Two details carry most of the value. First, capture everything, judge later: persist the full event trace per case as JSONL, so a scoring change never requires re-running the agent. Second, fresh state per case: shared sessions leak context between cases and make failures irreproducible.

The full harness — case loading, deterministic checks, result reporting — is about sixty lines; a copy-ready version is published as the ADK eval harness starter on the resources tab.

LLM-as-judge, carefully

Deterministic checks can’t score the outcome expectation, so a judge model compares the agent’s final response and trace against the expected outcome. Three rules keep judges honest:

Rubrics, not vibes. The judge prompt asks for a binary decision against a specific criterion (“does the response escalate rather than commit to the refund?”), never a 1–10 quality score. Scalar scores drift; binary criteria are auditable.

Calibrate before trusting. Label thirty cases by hand, run the judge, and measure agreement. Below roughly 90% agreement, fix the rubric — or the expectation — before wiring the judge into any decision.

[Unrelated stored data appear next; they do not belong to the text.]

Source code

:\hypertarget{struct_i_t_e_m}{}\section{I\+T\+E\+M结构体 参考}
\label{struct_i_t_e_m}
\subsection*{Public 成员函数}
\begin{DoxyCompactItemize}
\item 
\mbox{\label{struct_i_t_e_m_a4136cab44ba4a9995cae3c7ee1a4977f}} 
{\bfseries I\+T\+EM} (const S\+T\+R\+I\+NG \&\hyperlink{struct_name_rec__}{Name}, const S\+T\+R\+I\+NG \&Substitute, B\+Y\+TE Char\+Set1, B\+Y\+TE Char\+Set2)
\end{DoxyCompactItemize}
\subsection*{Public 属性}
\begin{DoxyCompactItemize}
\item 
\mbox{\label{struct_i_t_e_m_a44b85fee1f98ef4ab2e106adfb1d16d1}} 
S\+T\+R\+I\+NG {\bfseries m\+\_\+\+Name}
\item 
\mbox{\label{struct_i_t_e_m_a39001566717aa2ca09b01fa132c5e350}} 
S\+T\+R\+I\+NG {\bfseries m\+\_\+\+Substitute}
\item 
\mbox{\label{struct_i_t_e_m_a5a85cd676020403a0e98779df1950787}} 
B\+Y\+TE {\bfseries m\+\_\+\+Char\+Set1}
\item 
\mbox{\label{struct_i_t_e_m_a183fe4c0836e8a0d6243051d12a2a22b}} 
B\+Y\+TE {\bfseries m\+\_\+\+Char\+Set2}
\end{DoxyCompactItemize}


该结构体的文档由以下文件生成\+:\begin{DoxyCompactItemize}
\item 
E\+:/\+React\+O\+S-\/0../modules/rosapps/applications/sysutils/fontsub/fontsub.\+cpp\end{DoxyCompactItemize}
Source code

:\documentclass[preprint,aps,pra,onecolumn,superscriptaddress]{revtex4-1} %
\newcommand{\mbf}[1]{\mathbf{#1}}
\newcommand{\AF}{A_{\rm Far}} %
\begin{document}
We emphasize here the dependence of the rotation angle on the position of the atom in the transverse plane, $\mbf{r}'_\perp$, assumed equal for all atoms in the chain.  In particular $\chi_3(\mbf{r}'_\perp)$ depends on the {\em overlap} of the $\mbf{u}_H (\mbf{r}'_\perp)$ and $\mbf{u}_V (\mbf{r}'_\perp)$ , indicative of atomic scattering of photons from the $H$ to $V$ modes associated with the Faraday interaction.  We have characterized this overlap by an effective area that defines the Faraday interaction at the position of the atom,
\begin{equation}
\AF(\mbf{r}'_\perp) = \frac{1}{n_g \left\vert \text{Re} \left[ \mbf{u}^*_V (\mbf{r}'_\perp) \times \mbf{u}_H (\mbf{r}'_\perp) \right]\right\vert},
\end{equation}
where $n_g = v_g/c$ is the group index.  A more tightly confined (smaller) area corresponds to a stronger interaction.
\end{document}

Judge the trace, not just the text. A response that says “I’ve escalated this” while the trace shows an issue_refund call is a failure. Feeding the judge the tool-call sequence alongside the final response catches exactly the class of failure that text-only judging misses.

The failure modes that actually show up

Running this loop across real multi-agent systems, the recurring findings are rarely “the model got the answer wrong”:

  • State re-derivation. A task agent re-queries what the root agent already fetched because the handoff didn’t carry state — invisible in demos, doubled latency and cost in traces.
  • Premature handoff. The router transfers to a specialist before the case is qualified, so the specialist bounces it back — visible as transfer→transfer→transfer chains in the event stream.
  • Retries masking broken tools. A tool failing 30% of the time hides behind agent retry behavior; success rates look fine while cost and latency degrade. Only per-case tool-error counts expose it.
  • Instruction bleed. A prompt change to one agent shifts another agent’s behavior through shared context — the reason eval runs must cover the whole system, not the changed agent in isolation.

None of these are model problems. All of them are architecture problems that only a trace-level evaluation loop makes visible.

Closing the loop

The harness pays for itself the day it gates a change. Wire it into CI so that prompt, tool, and topology changes run the case set and fail the build when pass-rate drops. Track pass-rate per category (tool correctness, boundaries, coordination) rather than a single number — a flat aggregate hides a collapsing category.

Two disciplines keep the loop trustworthy over time. Add a case for every production incident — the dataset should grow the way regression suites grow. And resist tuning prompts against the eval set until it stops failing; when pass-rate hits 100% and stays there, the set has stopped measuring, and it’s time to harvest new failures from traffic.

Evaluation is not a phase after building the agent. It is the mechanism by which an agent system becomes buildable at all.